BRAKE TORQUE SENSING SYSTEM

Abstract

The invention includes a system and method for controlling a brake system for a motor vehicle. The system determines actual brake torque by measuring the strain in an elongated portion of a suspension knuckle, the elongated portion being attached to a brake caliper which engages a disc brake to create the actual brake torque. The system can use the determined actual brake torque to best apply a proper blend of brake torques between the caliper and disk brake and a regenerative braking system through a closed loop analysis method.

Description

FIELD OF THE INVENTION

The present invention is related to a system and method for controlling an automotive braking system, in particular to a system which determines actual brake torque by measuring a strain in a suspension knuckle component, the determined actual torque is used to control the brake system which can include a mechanical braking and a regenerative braking system.

BACKGROUND OF THE INVENTION

Automotive braking systems are generally known in the art. These systems can have sensors to determine the brake torque developed by a brake pad in contact with a brake rotor in the system. These sensors are often mounted on a brake caliper or on a brake caliper bracket. Placing a sensor on a brake caliper can create problems in that it may not accurately measure a brake torque as the brake pad wears or if a different brake pad is installed. In addition, mounting a sensor on a brake caliper bracket requires the use of extra component parts. As such, a new brake sensor design that increases the accuracy of the data provided by the sensor and also reducing the cost of the system via a reduction in the overall number of component parts would be desirable.

It is also known in the art to utilize a blended brake system having a mechanical brake, such as a hydraulically actuated caliper and disc brake, and a regenerative braking system, such as an electric motor used as a generator to produce electricity which is then captured by the system as the vehicle decelerates. Current systems, however, do not monitor the brake torque created by the mechanical brake component of the blended system, thereby creating an opportunity to increase the efficiency of the system as a whole.

SUMMARY OF THE INVENTION

An automotive braking system and method of the present invention includes a suspension knuckle with an elongated portion which mounts to a brake caliper, the brake caliper applies force on a disc brake rotor to slow a vehicle. A strain gauge is mounted on the elongated portion of the suspension knuckle. The strain gauge detects a strain in the elongated portion of the suspension knuckle, which is used to determine an actual brake torque produced by the brake caliper as it engages the disc brake rotor.

An output signal from the strain gauge on the elongated portion of the suspension knuckle is sent to an amplifier to be amplified.
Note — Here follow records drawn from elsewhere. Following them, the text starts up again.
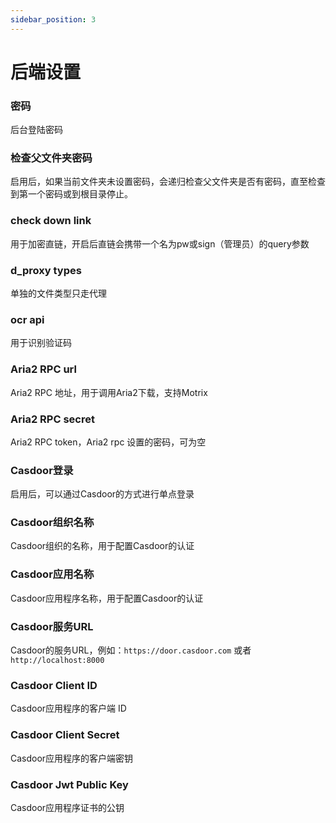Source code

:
 ```yaml
---
sidebar_position: 3
---
```


# 后端设置

### 密码
后台登陆密码

### 检查父文件夹密码
启用后，如果当前文件夹未设置密码，会递归检查父文件夹是否有密码，直至检查到第一个密码或到根目录停止。

### check down link
用于加密直链，开启后直链会携带一个名为pw或sign（管理员）的query参数

### d_proxy types
单独的文件类型只走代理

### ocr api
用于识别验证码

### Aria2 RPC url
Aria2 RPC 地址，用于调用Aria2下载，支持Motrix

### Aria2 RPC secret
Aria2 RPC token，Aria2 rpc 设置的密码，可为空

### Casdoor登录
启用后，可以通过Casdoor的方式进行单点登录

### Casdoor组织名称
Casdoor组织的名称，用于配置Casdoor的认证

### Casdoor应用名称
Casdoor应用程序名称，用于配置Casdoor的认证

### Casdoor服务URL
Casdoor的服务URL，例如：`https://door.casdoor.com` 或者 `http://localhost:8000`

### Casdoor Client ID
Casdoor应用程序的客户端 ID

### Casdoor Client Secret
Casdoor应用程序的客户端密钥

### Casdoor Jwt Public Key
Casdoor应用程序证书的公钥
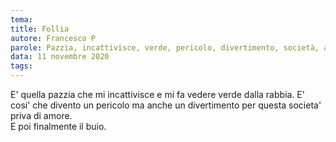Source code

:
 ```yaml
---
tema:
title: Follia
autore: Francesco P
parole: Pazzia, incattivisce, verde, pericolo, divertimento, società, amore, buio
data: 11 novembre 2020
tags: 
---
```

E' quella pazzia che mi incattivisce e mi fa vedere verde dalla rabbia.   E' cosi' che divento un pericolo ma anche un divertimento per questa societa' priva di amore.  
E poi finalmente il buio.

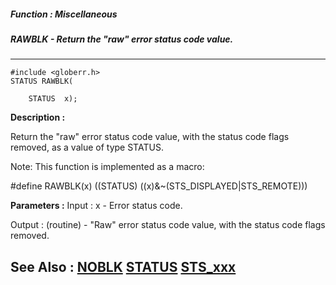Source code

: ##### Function : Miscellaneous
##### RAWBLK - Return the "raw" error status code value.
---
```
#include <globerr.h>
STATUS RAWBLK(

	STATUS  x);
```
**Description :**

Return the "raw" error status code value, with the status code flags removed, 
as a value of type STATUS.

Note: This function is implemented as a macro:

#define RAWBLK(x) ((STATUS) ((x)&~(STS_DISPLAYED|STS_REMOTE)))

**Parameters :**
Input :
x  -  Error status code.

Output :
(routine)  -  "Raw" error status code value, with the status code flags removed.



**See Also :**
[NOBLK](/reference/Func/NOBLK)
[STATUS](/reference/Data/STATUS)
[STS_xxx](/reference/Symb/STS_xxx)
---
The amplified signal is sent to an electronic control unit. The electronic control unit performs numerous functions with the data received from the amplified strain gauge signal including, but not limited to, properly balancing the mix between the brake torque created by the brake caliper engaging the disc brake and a brake torque created by a regenerative braking system. It is appreciated that the electronic control unit can be a centralized unit which controls numerous sub systems, such as the mechanical braking system, the regenerative braking system, etc. It is further appreciated that the electronic control unit can alternatively be a plurality of sub control units located in various discrete locations, each sub control unit controlling a limited number of sub systems, the plurality of sub control units communicating and working with each other.

Operation of the braking system can includes driver providing an input, by depressing a brake pedal for example, the input creating a requested brake torque signal which is sent to the electronic control unit. The electronic control unit then sends a signal as a function of the requested brake torque signal to the regenerative braking system, an electric motor used as a generator for example, and if necessary to a hydraulically actuated caliper and disc brake. Oftentimes the requested brake torque is in excess of what can be provided by the regenerative braking system, so additional required brake torque can be supplied and/or is needed to be provided by the caliper and disk brake.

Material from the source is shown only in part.